According to reports, City are not only challenging the APT rules but seeking damages for deals that were affected or lost as a consequence. Those damages would have to be paid by the League, whose shareholders are its 20 member clubs.
City also allege that the rules were designed to stymie owners from Gulf states and members of multi-club ownership groups – something which applies to City in both instances – and were only established due to the desire of rivals to “safeguard their own commercial advantages”.
In fact, City argue that the Premier League itself has a vested interest in limiting APTs as it is a rival for sponsorship income and if the rules are not changed the newly crowned champions could be forced to limit spending on community projects and the women’s team.
Finally, City argue any competitive restraint is underwritten by the Premier League’s voting system. That no rule can be changed without 14 of its 20 clubs agreeing is, according to City, succumbing to the “tyranny of the majority”. All in all the claim runs to 165 pages.
This legal submission was made in February, immediately after the Premier League had approved new, tighter rules around APTs (City’s dissatisfaction with the rules pre-dates this amendment). In legal terms it is not linked to the 115 charges brought against City over alleged financial wrongdoing. In political terms, the calculation is very different.
What does it mean for the world’s leading football league when it is in recurring dispute with its champion of six of the previous seven seasons? At the very least it means uncertainty over the rules, which are being directly challenged, and over the league’s ability to regulate its own competition.
In this way, City’s challenge is only punching an existing bruise. Last season the rules, be they around VAR or PSR, were subject to consistent criticism and pressure. At the same time the Premier League has spent time and resource trying to fend off the arrival of an independent regulator for the game, insisting that football can look after itself. As time goes by this argument seems more and more tendentious.
Some critics of the Premier League see the APT rules as a classic example of bad governance, a mechanism put together hastily to deal with a short-term problem (a new focus on APTs began after Newcastle were bought by the Saudi Arabia Public Investment Fund).
They point also to the league being forced to alter plans to introduce further financial rules, the so-called Top to Bottom Anchoring proposals (ironically TBA for short), after they failed to properly consult with outside stakeholders that included the PFA, the player’s union. The critics argue that this is a trend and that City’s actions are only making the government’s case.
A more sympathetic reading, however, might find the Premier League’s position to be invidious. It faces challenges from all sides, not just from domestic regulation and traditional competitors in other leagues and sports, but from governing bodies Uefa and Fifa which are expanding their own competitions in a way that not only makes them direct rivals for broadcasting money but puts pressure on the domestic calendar.
Its shareholder clubs, meanwhile, are split into ever increasing factions, with multiple opposing outlooks; from those that form part of a multi-club ownership group, say, to those who have been acquired by investment funds with outlooks very different from those of the sovereign wealth funds.

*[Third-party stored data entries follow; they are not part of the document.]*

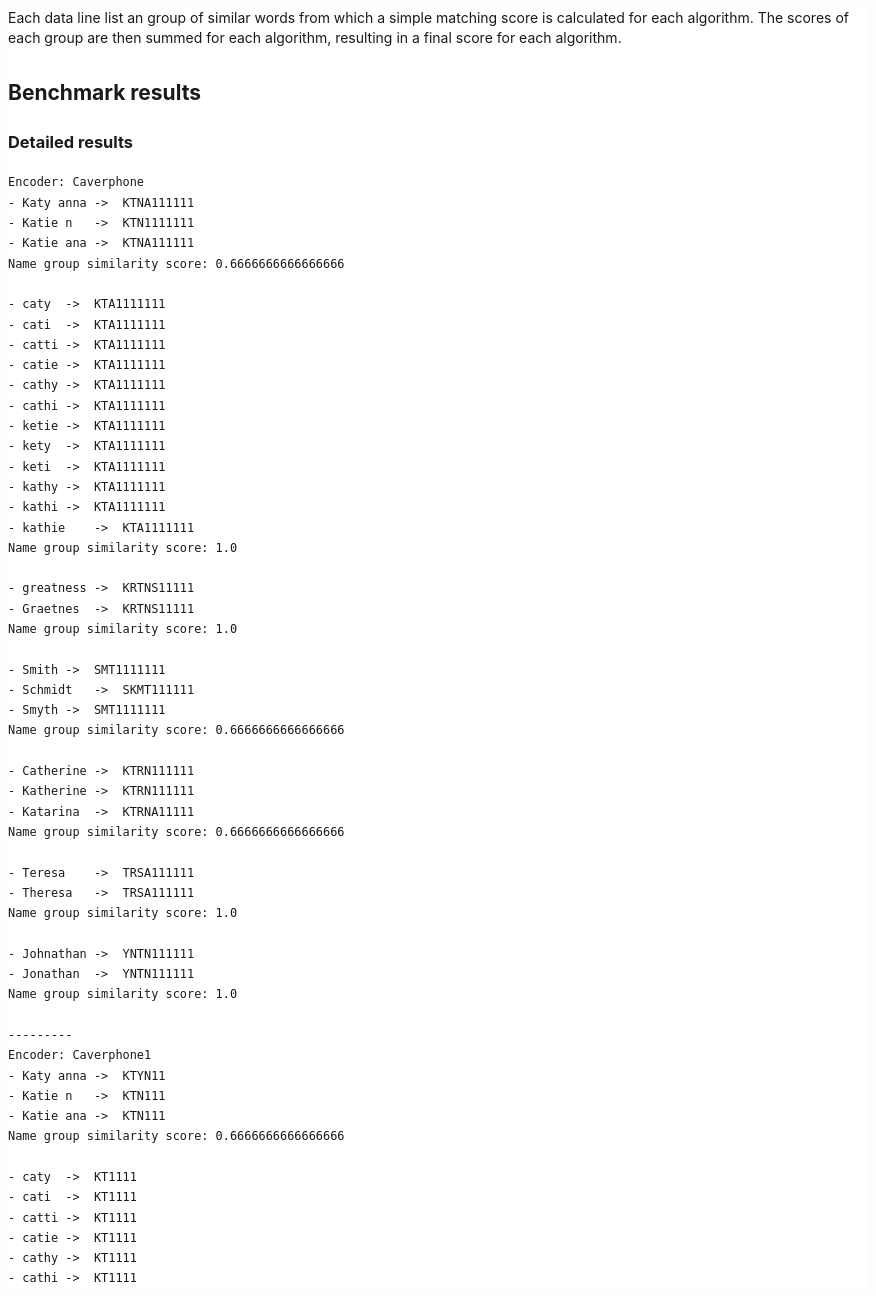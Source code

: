 Each data line list an group of similar words from which a simple matching score is calculated for each algorithm. The scores of each group are then summed for each algorithm, resulting in a final score for each algorithm.


## Benchmark results ##
### Detailed results ###
```
Encoder: Caverphone
- Katy anna	->	KTNA111111
- Katie n	->	KTN1111111
- Katie ana	->	KTNA111111
Name group similarity score: 0.6666666666666666

- caty	->	KTA1111111
- cati	->	KTA1111111
- catti	->	KTA1111111
- catie	->	KTA1111111
- cathy	->	KTA1111111
- cathi	->	KTA1111111
- ketie	->	KTA1111111
- kety	->	KTA1111111
- keti	->	KTA1111111
- kathy	->	KTA1111111
- kathi	->	KTA1111111
- kathie	->	KTA1111111
Name group similarity score: 1.0

- greatness	->	KRTNS11111
- Graetnes	->	KRTNS11111
Name group similarity score: 1.0

- Smith	->	SMT1111111
- Schmidt	->	SKMT111111
- Smyth	->	SMT1111111
Name group similarity score: 0.6666666666666666

- Catherine	->	KTRN111111
- Katherine	->	KTRN111111
- Katarina	->	KTRNA11111
Name group similarity score: 0.6666666666666666

- Teresa	->	TRSA111111
- Theresa	->	TRSA111111
Name group similarity score: 1.0

- Johnathan	->	YNTN111111
- Jonathan	->	YNTN111111
Name group similarity score: 1.0

---------
Encoder: Caverphone1
- Katy anna	->	KTYN11
- Katie n	->	KTN111
- Katie ana	->	KTN111
Name group similarity score: 0.6666666666666666

- caty	->	KT1111
- cati	->	KT1111
- catti	->	KT1111
- catie	->	KT1111
- cathy	->	KT1111
- cathi	->	KT1111
```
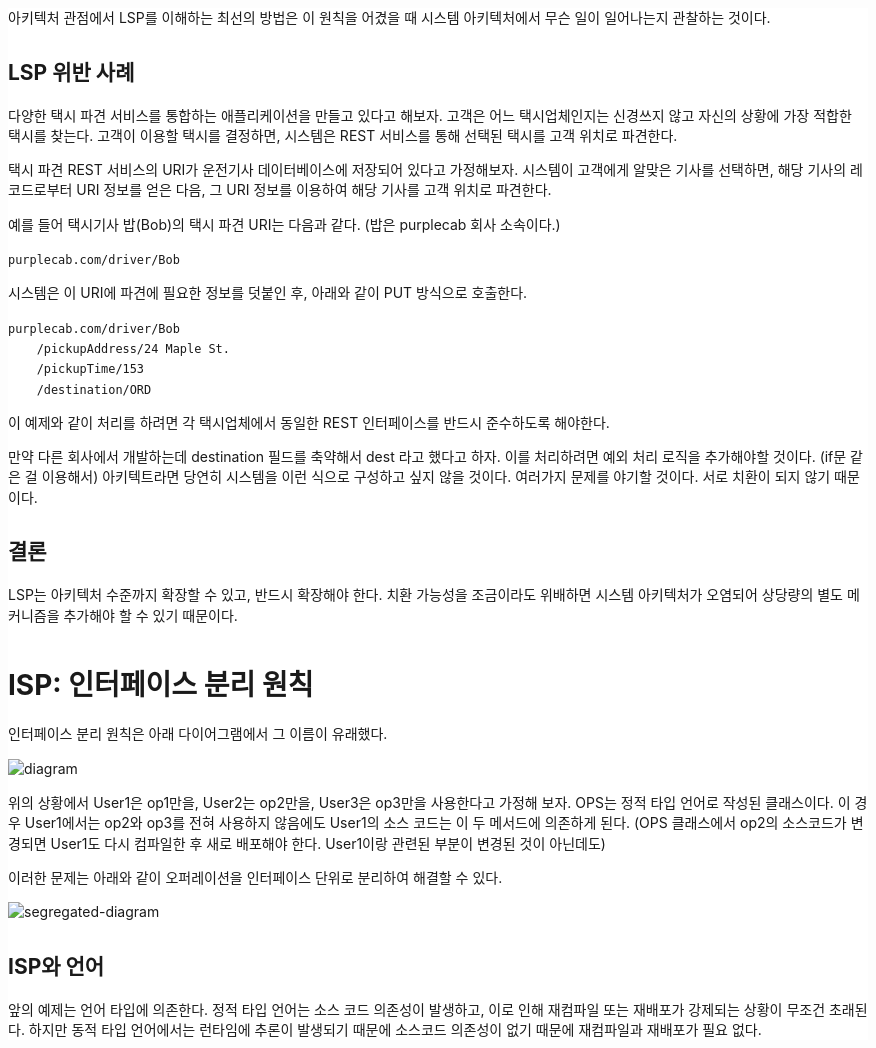 아키텍처 관점에서 LSP를 이해하는 최선의 방법은 이 원칙을 어겼을 때 시스템 아키텍처에서 무슨 일이 일어나는지 관찰하는 것이다.

## LSP 위반 사례

다양한 택시 파견 서비스를 통합하는 애플리케이션을 만들고 있다고 해보자. 고객은 어느 택시업체인지는 신경쓰지 않고 자신의 상황에 가장 적합한 택시를 찾는다. 고객이 이용할 택시를 결정하면, 시스템은 REST 서비스를 통해 선택된 택시를 고객 위치로 파견한다.

택시 파견 REST 서비스의 URI가 운전기사 데이터베이스에 저장되어 있다고 가정해보자. 시스템이 고객에게 알맞은 기사를 선택하면, 해당 기사의 레코드로부터 URI 정보를 얻은 다음, 그 URI 정보를 이용하여 해당 기사를 고객 위치로 파견한다.

예를 들어 택시기사 밥(Bob)의 택시 파견 URI는 다음과 같다. (밥은 purplecab 회사 소속이다.)

```
purplecab.com/driver/Bob
```

시스템은 이 URI에 파견에 필요한 정보를 덧붙인 후, 아래와 같이 PUT 방식으로 호출한다.

```
purplecab.com/driver/Bob
    /pickupAddress/24 Maple St.
    /pickupTime/153
    /destination/ORD
```

이 예제와 같이 처리를 하려면 각 택시업체에서 동일한 REST 인터페이스를 반드시 준수하도록 해야한다.

만약 다른 회사에서 개발하는데 destination 필드를 축약해서 dest 라고 했다고 하자.
이를 처리하려면 예외 처리 로직을 추가해야할 것이다. (if문 같은 걸 이용해서)
아키텍트라면 당연히 시스템을 이런 식으로 구성하고 싶지 않을 것이다. 여러가지 문제를 야기할 것이다. 서로 치환이 되지 않기 때문이다.

## 결론

LSP는 아키텍처 수준까지 확장할 수 있고, 반드시 확장해야 한다. 치환 가능성을 조금이라도 위배하면 시스템 아키텍처가 오염되어 상당량의 별도 메커니즘을 추가해야 할 수 있기 때문이다.

# ISP: 인터페이스 분리 원칙

인터페이스 분리 원칙은 아래 다이어그램에서 그 이름이 유래했다.

![diagram](/assets/images/2023-10-10-SOLID-설계-원칙/diagram.png)

위의 상황에서 User1은 op1만을, User2는 op2만을, User3은 op3만을 사용한다고 가정해 보자. OPS는 정적 타입 언어로 작성된 클래스이다. 이 경우 User1에서는 op2와 op3를 전혀 사용하지 않음에도 User1의 소스 코드는 이 두 메서드에 의존하게 된다. (OPS 클래스에서 op2의 소스코드가 변경되면 User1도 다시 컴파일한 후 새로 배포해야 한다. User1이랑 관련된 부분이 변경된 것이 아닌데도)

이러한 문제는 아래와 같이 오퍼레이션을 인터페이스 단위로 분리하여 해결할 수 있다.

![segregated-diagram](/assets/images/2023-10-10-SOLID-설계-원칙/segregated-diagram.png)

## ISP와 언어

앞의 예제는 언어 타입에 의존한다.
정적 타입 언어는 소스 코드 의존성이 발생하고, 이로 인해 재컴파일 또는 재배포가 강제되는 상황이 무조건 초래된다.
하지만 동적 타입 언어에서는 런타임에 추론이 발생되기 때문에 소스코드 의존성이 없기 때문에 재컴파일과 재배포가 필요 없다.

Manchester City have the profile and the financial heft to make things very painful for the Premier League. Their recourse to legal action, whether sincerely held or simply provocative, suggests a club that is intent on changing the current order of things.
And this is perhaps the biggest concern to emerge of late. One of the key factors behind the Premier League’s success over its 32-year history has been the centring of the collective, from the way the league is marketed (“anyone can beat anyone on a given day”) to the way power and money is shared.